**WHAT YOU SHOULD DO**
Your answer must restate the listing below word for word and contain no images.

********************

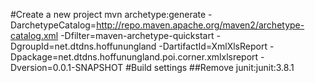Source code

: #Create a new project
mvn archetype:generate -DarchetypeCatalog=http://repo.maven.apache.org/maven2/archetype-catalog.xml -Dfilter=maven-archetype-quickstart -DgroupId=net.dtdns.hoffunungland -DartifactId=XmlXlsReport -Dpackage=net.dtdns.hoffunungland.poi.corner.xmlxlsreport -Dversion=0.0.1-SNAPSHOT
#Build settings
##Remove junit:junit:3.8.1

********************

**REPLY TO THE TASK**
Source code

: #Create a new project
mvn archetype:generate -DarchetypeCatalog=http://repo.maven.apache.org/maven2/archetype-catalog.xml -Dfilter=maven-archetype-quickstart -DgroupId=net.dtdns.hoffunungland -DartifactId=XmlXlsReport -Dpackage=net.dtdns.hoffunungland.poi.corner.xmlxlsreport -Dversion=0.0.1-SNAPSHOT
#Build settings
##Remove junit:junit:3.8.1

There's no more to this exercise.